Type-H endothelial cell protein Clec14a orchestrates osteoblast activity during trabecular bone formation and patterning

Abstract

Type-H capillary endothelial cells control bone formation during embryogenesis and postnatal growth but few signalling mechanisms underpinning this influence have been characterised. Here, we identify a highly expressed type-H endothelial cell protein, Clec14a, and explore its role in coordinating osteoblast activity. Expression of Clec14a and its ligand, Mmrn2 are high in murine type-H endothelial cells but absent from osteoblasts. Clec14a^-/- mice have premature condensation of the type-H vasculature and expanded distribution of osteoblasts and bone matrix, increased long-bone length and bone density indicative of accelerated skeletal development, and enhanced osteoblast maturation. Antibody-mediated blockade of the Clec14a-Mmrn2 interaction recapitulates the Clec14a^-/- phenotype. Endothelial cell expression of Clec14a regulates osteoblast maturation and mineralisation activity during postnatal bone development in mice. This finding underscores the importance of type-H capillary control of osteoblast activity in bone formation and identifies a novel mechanism that mediates this vital cellular crosstalk.

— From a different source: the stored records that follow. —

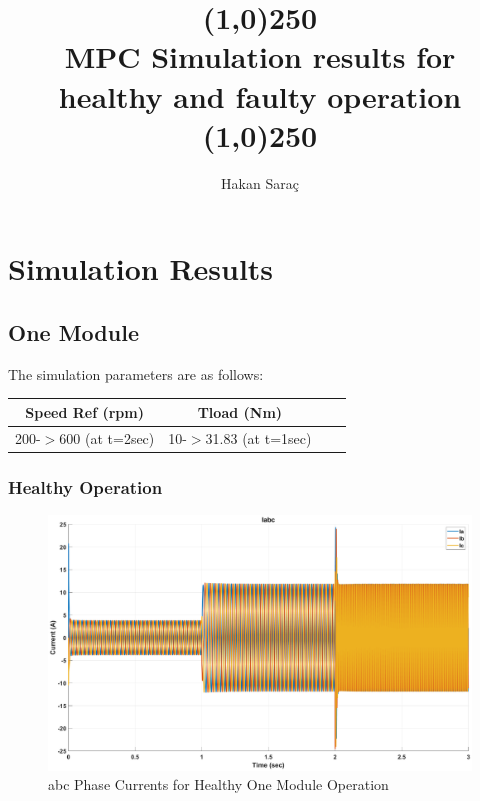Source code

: \documentclass{article}
\author{\hisfont Hakan Saraç}
\date{}
\begin{document}
\title{\line(1,0){250}\\\myfont MPC Simulation results for healthy and faulty operation\\\line(1,0){250}}
\maketitle
\newpage
\tableofcontents
\newpage

\section{Simulation Results}
\subsection{One Module}
The simulation parameters are as follows:
\begin{center}
 \begin{tabular}{||c | c | c | c||} 
 \hline
Speed Ref (rpm) & Tload (Nm)  \\ [0.5ex] 
 \hline\hline
200-$>$600 (at t=2sec) & 10-$>$31.83 (at t=1sec)  \\ 
 \hline
\end{tabular}
\end{center}

\subsubsection{Healthy Operation}



\begin{figure}[H]
\centering
\includegraphics[scale=0.35]{SimulationResults/one_module/Iabc.eps}
\caption{abc Phase Currents for Healthy One Module Operation}
\label{fig:PhaseCurrentsAbcOneModuleHealthy}
\end{figure}
\end{document}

Fig. 1. Mmrn2 and Clec14a expression at sites of trabecular bone formation.

A Maximum intensity projection images show immunofluorescent staining of Clec14a (orange), Endomucin (Emcn - cyan), Cd31 (magenta), Hoechst (grey). Clec14a expression was tracked in vivo, a biotin-labelled monoclonal antibody (C2) raised against Clec14a was injected intraperitoneally and tissue was collected 24 h post injection. Scale bar is 200 µm. i. Region of interest with arrowheads (green) indicating areas where co-expression of all markers (white) is evident. ii. High magnification image demonstrating high expression of Clec14a within bud-like vessel protrusions and anastomotic arches. Scale bar is 10 µm. B Maximum intensity projection images show immunostaining of Mmrn2 (left image - green) and nuclei (Hoechst, right image - grey). Mmrn2 is located predominantly in the anatomical area normally covered by type-H vessels in the metaphysis (mp), moderate Mmrn2 expression is also observed in the region where type-L vessels reside (dp). White arrowheads indicate Mmrn2 staining on an arterial vessel (arterial vessel identified with reference to Kusumbe et al. 2014, Fig. 1 and extended data Fig. 2). White dashed line demarcates the growth plate metaphysis border and the periosteum. Abbreviations: gp-growth plate, mp-metaphysis, dp-diaphysis. Scale bars are 300 µm. C Expression of Clec14a and Mmrn2 in the bone stroma of adult mice (GSE128423). Left panel: t-SNE map of the stromal clusters in the bone coloured-coded according to their cluster name. Right panel: t-SNE maps reveal expression of H-type endothelial cell (EC) markers Pecam1 and Emcn alongside Clec14a and Mmrn2.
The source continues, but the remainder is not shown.